Lors de l'établissement du diagnostic devant
l'impossibilité de réaliser une hémoculture ou un
prélèvement bactériologique, la CRP, la leucocytose et la
thrombopénie présentant des perturbations ont été
prises en faveur d'une infection bactérienne materno - foetale. Nous
avons constaté dans les anomalies de la NFS, une hyperleucocytose avec
GB > 25000 leucocytes/mm3 à 30,10% (soit 31/103 cas), une
leucopénie avec GB < 5000 leucocytes/mm3 à 18,44%
(soit 19/103 cas) et une thrombopénie avec plaquettes < 150 000
thrombocytes/mm3 à 51,46% (soit 53/103 cas). Aboussad (39) au
Maroc en 1996 avait décrit une thrombopénie dans 6% des cas.
Dans notre étude, nous avons retrouvé une CRP
positive dans 58,02% (soit 47/81 cas). Pierana R. et al (37), Aboussad (39) et
Yao Atteby (44) ont noté CRP positive respectivement à 28,7%,
58,7% et 52%. Ainsi, la CRP est un bon marqueur biologique quoi que tardif de
l'infection materno - foetale avec une spécificité et une
sensibilité respectivement de 78% et 91% (5). Même s'il ne permet
pas de faire une nette différence entre l'infection bactérienne
et virale comme la procalcitonine qui ne s'élève qu'en cas
d'infection bactérienne, elle demeure l'un des meilleurs marqueurs
biologiques de l'infection bactérienne materno - foetale.
IV.6. PROTOCOLE THERAPEUTIQUE
Devant le contexte anamnestique infectieux basé sur les
symptômes et signes physiques à l'admission, une bithérapie
a été administrée aux nouveau - nés suspect
d'infection. Dans un contexte anamnestique et/ou la présence des signes
cliniques à l'admission, une trithérapie a été
instaurée précocement sans attendre les résultats des
examens paracliniques, afin d'éviter une éventuelle
dissémination systémique (sepsis néonatal).
L'antibiothérapie était probabiliste, justifiée selon les
germes les plus fréquemment rencontrés en cas d'infection materno
- foetale, à savoir Escherichia coli (sensible aux
Céphalosporines de 3ème génération),
Listéria monocytogène (sensible à la Pénicilline),
et le Streptocoque â hémolytique du groupe B (sensible aux deux).

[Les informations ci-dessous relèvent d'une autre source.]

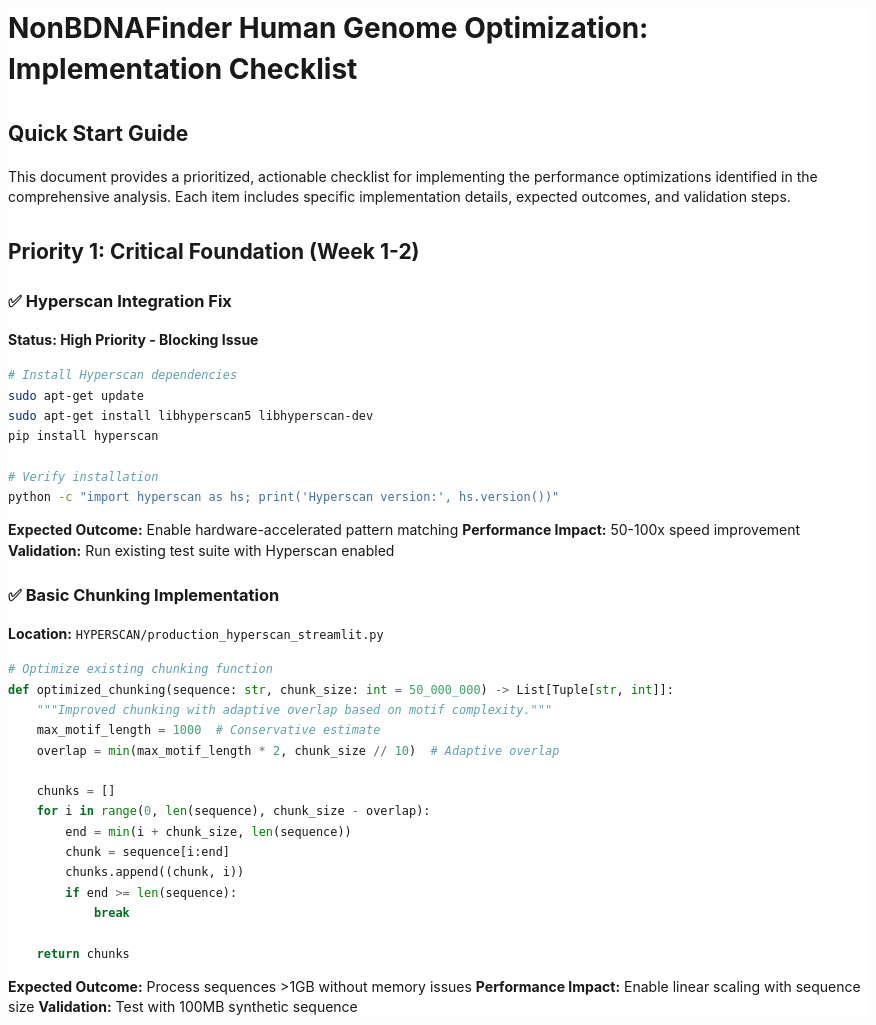 # NonBDNAFinder Human Genome Optimization: Implementation Checklist

## Quick Start Guide

This document provides a prioritized, actionable checklist for implementing the performance optimizations identified in the comprehensive analysis. Each item includes specific implementation details, expected outcomes, and validation steps.

## Priority 1: Critical Foundation (Week 1-2)

### ✅ Hyperscan Integration Fix
**Status: High Priority - Blocking Issue**

```bash
# Install Hyperscan dependencies
sudo apt-get update
sudo apt-get install libhyperscan5 libhyperscan-dev
pip install hyperscan

# Verify installation
python -c "import hyperscan as hs; print('Hyperscan version:', hs.version())"
```

**Expected Outcome:** Enable hardware-accelerated pattern matching
**Performance Impact:** 50-100x speed improvement
**Validation:** Run existing test suite with Hyperscan enabled

### ✅ Basic Chunking Implementation
**Location:** `HYPERSCAN/production_hyperscan_streamlit.py`

```python
# Optimize existing chunking function
def optimized_chunking(sequence: str, chunk_size: int = 50_000_000) -> List[Tuple[str, int]]:
    """Improved chunking with adaptive overlap based on motif complexity."""
    max_motif_length = 1000  # Conservative estimate
    overlap = min(max_motif_length * 2, chunk_size // 10)  # Adaptive overlap
    
    chunks = []
    for i in range(0, len(sequence), chunk_size - overlap):
        end = min(i + chunk_size, len(sequence))
        chunk = sequence[i:end]
        chunks.append((chunk, i))
        if end >= len(sequence):
            break
    
    return chunks
```

**Expected Outcome:** Process sequences >1GB without memory issues
**Performance Impact:** Enable linear scaling with sequence size
**Validation:** Test with 100MB synthetic sequence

L'utilisation d'association de la gentamicine ou Amikacin avec les â
lactamines a été à titre de synergie. L'infection
bactérienne materno - foetale a été traitée
systématiquement par une antibiothérapie probabiliste en
attendant l'isolement des germes. Ceci corrobore l'étude de Pierana et
al à Madagascar (45).
IV.7. EVOLUTION CLINIQUE
Nous avons constaté une évolution favorable ou
bonne dans 75,68% des cas. Il y a un abandon de traitement dans 4,80% et le
décès dans 19,52% des cas. Pierana R. et al (37), Cisse CT.et all
(10) et Aboussad et al (39) ont observé un taux de mortalité
respectivement de 8 ,4%, 19,51% et 46%. En effet, cette mortalité
néonatale est différente d'un pays à un autre et d'une
structure hospitalière à une autre. Ceci serait du au reflet du
niveau socio - économique des parents du nouveau - né et de la
qualité des soins dans les structures hospitalières dans ces
différents pays en développement.
Le nouveau - né avec un poids de naissance <2500g ont
un taux de mortalité de 59,65%. Chokoteu au Mali (40) et Mutombo en Cote
d'Ivoire (49) ont aussi observé une létalité importante
dans la tranche des nouveau - nés avec faible poids de naissance. En
effet selon les données de l'OMS, les nouveau - nés de faible
poids de naissance représentent un risque élevé de
décès, soit vingt fois plus que le nouveau - né à
terme (3).
Dans notre étude nous avons observée une
mortalité élevée de 59,65% chez les nouveau - nés
prématurés. Selon l'analyse des factoriels des correspondances
des variables, la mortalité croit au fur et à mesure que
l'âge gestationnel diminue. Aboussad et al au Maroc (39) et Mutombo en
Cote d'Ivoire (49) ont noté que la prématurité
était associée à une létalité importante. Le
transfert d'anticorps de la mère au foetus étant plus important
dans la deuxième moitié du troisième trimestre (23), cela
pourrait expliquer la susceptibilité importante des nouveau - nés
prématurés aux infections et aux décès comme nous
l'avons constaté.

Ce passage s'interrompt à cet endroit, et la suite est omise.